Saved data entries

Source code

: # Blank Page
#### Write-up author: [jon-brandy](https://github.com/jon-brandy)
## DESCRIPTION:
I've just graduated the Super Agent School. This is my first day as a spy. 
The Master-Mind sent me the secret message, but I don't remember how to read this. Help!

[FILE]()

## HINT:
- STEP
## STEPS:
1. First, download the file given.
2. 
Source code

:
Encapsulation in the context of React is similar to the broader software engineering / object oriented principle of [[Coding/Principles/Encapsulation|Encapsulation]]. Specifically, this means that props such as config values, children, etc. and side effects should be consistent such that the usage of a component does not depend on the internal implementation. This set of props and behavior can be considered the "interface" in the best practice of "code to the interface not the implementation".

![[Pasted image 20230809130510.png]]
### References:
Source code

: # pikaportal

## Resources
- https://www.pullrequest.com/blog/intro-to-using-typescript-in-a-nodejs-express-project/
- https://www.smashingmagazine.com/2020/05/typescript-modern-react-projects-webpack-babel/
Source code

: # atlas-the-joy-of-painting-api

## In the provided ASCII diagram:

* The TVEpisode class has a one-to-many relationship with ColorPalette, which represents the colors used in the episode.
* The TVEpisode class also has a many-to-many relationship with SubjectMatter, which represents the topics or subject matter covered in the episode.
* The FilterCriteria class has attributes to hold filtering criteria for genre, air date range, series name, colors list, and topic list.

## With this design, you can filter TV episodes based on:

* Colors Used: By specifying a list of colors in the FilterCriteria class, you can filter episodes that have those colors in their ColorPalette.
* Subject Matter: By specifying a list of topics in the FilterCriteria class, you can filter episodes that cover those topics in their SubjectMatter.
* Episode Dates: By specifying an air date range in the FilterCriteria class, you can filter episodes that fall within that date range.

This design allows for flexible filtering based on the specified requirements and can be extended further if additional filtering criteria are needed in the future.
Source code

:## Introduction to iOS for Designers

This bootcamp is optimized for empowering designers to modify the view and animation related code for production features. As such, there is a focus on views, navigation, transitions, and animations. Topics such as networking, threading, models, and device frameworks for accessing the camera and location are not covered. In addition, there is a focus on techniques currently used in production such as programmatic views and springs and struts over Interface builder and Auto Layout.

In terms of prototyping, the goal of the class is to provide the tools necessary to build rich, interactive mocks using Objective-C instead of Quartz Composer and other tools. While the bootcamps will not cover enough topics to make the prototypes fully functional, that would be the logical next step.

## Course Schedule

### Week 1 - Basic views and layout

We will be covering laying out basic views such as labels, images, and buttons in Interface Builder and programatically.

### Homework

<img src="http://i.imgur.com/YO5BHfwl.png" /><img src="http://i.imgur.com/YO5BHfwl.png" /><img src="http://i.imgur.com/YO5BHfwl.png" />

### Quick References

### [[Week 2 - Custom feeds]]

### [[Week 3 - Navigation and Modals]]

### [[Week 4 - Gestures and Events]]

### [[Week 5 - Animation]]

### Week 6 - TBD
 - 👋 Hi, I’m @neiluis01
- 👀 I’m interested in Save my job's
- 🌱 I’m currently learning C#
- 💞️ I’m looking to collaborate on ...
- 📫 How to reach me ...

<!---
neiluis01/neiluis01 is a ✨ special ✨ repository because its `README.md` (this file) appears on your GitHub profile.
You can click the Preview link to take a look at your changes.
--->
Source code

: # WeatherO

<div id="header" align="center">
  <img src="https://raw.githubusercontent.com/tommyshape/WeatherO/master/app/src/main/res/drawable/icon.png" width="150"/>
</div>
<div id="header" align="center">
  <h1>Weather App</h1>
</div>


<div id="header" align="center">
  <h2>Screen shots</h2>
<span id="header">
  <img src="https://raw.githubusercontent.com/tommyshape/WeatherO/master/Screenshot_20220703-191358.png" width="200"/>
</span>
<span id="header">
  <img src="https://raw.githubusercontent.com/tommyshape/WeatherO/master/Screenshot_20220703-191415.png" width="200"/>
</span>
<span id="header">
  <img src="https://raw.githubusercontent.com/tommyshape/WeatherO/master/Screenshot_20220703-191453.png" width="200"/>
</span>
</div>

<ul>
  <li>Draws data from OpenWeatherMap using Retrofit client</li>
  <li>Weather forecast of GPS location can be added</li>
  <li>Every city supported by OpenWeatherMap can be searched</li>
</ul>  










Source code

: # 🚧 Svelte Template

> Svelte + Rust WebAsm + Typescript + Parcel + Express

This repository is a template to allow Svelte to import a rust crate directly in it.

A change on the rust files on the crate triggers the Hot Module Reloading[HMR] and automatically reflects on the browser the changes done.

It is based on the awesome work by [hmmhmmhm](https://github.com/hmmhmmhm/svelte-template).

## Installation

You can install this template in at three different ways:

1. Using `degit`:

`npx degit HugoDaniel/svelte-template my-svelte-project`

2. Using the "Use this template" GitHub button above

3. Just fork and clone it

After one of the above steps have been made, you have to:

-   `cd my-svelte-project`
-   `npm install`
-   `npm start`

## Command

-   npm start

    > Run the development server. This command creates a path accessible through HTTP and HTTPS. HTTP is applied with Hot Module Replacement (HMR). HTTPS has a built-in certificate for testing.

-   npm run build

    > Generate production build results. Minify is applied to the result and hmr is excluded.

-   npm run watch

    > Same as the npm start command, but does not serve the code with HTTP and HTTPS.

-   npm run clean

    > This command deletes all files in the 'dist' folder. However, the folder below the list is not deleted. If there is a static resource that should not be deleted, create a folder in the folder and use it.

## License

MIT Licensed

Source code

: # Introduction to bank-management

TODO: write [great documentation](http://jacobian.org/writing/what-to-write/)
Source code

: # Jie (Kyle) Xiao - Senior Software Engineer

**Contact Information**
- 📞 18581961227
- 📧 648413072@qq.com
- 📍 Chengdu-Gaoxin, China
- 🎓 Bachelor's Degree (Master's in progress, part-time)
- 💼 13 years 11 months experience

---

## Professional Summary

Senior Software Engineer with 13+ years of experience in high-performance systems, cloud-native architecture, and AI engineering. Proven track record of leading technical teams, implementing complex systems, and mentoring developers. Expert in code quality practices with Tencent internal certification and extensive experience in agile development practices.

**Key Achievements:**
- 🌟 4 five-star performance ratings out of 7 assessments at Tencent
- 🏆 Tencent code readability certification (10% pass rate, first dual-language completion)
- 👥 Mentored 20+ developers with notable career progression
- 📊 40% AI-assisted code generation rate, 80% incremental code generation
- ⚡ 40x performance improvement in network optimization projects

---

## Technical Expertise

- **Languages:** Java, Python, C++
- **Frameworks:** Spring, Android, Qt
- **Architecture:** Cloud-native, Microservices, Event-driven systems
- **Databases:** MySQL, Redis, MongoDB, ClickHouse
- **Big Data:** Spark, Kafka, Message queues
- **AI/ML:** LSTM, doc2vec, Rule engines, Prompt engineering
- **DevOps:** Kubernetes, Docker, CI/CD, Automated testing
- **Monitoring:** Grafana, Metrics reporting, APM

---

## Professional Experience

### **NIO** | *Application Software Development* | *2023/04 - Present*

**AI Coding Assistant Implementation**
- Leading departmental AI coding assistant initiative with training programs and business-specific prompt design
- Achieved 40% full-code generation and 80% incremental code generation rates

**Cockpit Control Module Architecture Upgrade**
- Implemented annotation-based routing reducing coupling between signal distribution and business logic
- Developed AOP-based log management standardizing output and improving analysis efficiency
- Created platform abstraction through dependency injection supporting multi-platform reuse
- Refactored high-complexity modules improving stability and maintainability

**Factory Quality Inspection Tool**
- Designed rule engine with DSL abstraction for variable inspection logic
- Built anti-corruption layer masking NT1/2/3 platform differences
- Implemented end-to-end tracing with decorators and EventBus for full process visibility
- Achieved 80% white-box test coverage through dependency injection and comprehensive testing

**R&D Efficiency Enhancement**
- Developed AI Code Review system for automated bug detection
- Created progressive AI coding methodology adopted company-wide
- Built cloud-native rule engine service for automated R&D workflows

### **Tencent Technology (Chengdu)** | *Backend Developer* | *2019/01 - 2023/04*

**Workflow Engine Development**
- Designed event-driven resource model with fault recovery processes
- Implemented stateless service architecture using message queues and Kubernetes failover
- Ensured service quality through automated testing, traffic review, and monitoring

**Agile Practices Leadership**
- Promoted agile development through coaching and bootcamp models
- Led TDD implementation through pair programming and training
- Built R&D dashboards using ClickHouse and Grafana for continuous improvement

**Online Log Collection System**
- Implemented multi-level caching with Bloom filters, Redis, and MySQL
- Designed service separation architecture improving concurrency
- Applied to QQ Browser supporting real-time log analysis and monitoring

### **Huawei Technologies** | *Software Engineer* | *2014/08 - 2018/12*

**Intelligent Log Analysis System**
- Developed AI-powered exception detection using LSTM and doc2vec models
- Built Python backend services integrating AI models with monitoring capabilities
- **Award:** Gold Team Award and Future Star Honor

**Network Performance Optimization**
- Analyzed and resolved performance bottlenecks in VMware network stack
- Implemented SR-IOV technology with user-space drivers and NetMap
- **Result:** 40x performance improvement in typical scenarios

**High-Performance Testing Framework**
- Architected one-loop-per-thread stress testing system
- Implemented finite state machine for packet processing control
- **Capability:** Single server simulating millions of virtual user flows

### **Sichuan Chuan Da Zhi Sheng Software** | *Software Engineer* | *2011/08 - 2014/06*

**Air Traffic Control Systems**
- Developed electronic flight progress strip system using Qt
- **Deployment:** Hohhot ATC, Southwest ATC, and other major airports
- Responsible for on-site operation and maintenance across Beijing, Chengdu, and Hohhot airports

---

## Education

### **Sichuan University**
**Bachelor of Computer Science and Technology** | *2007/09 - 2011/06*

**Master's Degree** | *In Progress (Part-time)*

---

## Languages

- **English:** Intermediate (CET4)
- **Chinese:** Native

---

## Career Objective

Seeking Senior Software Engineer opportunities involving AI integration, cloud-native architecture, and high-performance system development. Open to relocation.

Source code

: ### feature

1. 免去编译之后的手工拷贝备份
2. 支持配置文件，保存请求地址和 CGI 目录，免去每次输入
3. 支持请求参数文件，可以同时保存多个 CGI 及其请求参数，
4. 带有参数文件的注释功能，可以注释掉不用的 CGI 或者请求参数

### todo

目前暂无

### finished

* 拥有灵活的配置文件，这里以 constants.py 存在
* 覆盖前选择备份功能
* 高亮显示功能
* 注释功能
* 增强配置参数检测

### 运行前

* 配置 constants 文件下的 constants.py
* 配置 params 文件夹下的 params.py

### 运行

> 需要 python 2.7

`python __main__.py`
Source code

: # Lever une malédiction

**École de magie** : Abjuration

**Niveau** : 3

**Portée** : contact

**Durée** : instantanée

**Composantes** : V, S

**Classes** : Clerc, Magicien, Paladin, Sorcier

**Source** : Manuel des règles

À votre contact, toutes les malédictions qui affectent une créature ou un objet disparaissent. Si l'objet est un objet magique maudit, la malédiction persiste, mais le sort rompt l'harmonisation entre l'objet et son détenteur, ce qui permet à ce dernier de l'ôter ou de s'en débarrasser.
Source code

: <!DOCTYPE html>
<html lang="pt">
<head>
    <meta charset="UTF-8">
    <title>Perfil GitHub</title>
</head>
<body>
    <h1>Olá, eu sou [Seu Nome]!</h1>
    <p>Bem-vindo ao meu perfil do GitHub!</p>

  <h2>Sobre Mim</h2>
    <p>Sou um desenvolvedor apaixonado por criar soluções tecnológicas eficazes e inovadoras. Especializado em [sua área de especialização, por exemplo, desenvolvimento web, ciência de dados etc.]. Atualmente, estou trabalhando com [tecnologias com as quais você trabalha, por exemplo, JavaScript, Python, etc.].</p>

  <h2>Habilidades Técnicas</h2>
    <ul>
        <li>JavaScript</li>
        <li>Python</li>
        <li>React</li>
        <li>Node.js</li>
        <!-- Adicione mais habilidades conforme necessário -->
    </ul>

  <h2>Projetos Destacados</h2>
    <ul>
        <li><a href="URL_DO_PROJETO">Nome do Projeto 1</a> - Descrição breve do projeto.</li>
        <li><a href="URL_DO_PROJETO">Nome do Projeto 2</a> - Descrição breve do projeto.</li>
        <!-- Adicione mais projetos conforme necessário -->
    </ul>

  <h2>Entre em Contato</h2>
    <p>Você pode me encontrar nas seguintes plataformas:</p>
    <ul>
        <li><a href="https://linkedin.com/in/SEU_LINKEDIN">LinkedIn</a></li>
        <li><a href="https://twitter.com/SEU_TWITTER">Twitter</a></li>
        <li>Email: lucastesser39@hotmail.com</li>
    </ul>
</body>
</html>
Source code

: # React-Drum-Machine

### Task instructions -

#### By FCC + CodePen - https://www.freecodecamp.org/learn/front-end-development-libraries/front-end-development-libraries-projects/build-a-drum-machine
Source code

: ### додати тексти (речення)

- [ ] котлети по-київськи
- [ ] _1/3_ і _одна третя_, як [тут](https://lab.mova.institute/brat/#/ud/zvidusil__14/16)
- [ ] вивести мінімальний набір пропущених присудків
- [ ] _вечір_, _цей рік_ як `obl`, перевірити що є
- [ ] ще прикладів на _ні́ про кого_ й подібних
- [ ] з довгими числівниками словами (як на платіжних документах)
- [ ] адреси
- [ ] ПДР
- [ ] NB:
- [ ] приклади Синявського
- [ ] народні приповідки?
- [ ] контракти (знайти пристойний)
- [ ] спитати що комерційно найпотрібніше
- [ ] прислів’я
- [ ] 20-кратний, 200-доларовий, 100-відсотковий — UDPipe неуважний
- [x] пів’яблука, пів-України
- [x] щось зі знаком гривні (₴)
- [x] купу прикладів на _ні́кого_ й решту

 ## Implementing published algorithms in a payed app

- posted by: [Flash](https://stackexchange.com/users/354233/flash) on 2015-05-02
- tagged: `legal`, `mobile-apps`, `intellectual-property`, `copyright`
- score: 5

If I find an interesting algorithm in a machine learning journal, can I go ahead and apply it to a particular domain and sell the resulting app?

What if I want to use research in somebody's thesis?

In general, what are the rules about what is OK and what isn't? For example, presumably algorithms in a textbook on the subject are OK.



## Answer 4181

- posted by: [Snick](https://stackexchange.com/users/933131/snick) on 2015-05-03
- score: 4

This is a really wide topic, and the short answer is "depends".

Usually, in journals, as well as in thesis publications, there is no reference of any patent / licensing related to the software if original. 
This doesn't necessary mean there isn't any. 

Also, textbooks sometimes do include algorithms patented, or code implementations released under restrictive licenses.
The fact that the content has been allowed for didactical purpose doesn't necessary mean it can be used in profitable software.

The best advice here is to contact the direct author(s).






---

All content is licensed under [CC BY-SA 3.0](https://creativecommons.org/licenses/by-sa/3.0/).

» Your assignment
From the records above, transcribe exactly the run of lines that opens with the line holding "- 🌟 4 five-star" and closes with the line holding "- **Frameworks:** Spring, Android, Qt", both included.

» Response area
- 🌟 4 five-star performance ratings out of 7 assessments at Tencent
- 🏆 Tencent code readability certification (10% pass rate, first dual-language completion)
- 👥 Mentored 20+ developers with notable career progression
- 📊 40% AI-assisted code generation rate, 80% incremental code generation
- ⚡ 40x performance improvement in network optimization projects

---

## Technical Expertise

- **Languages:** Java, Python, C++
- **Frameworks:** Spring, Android, Qt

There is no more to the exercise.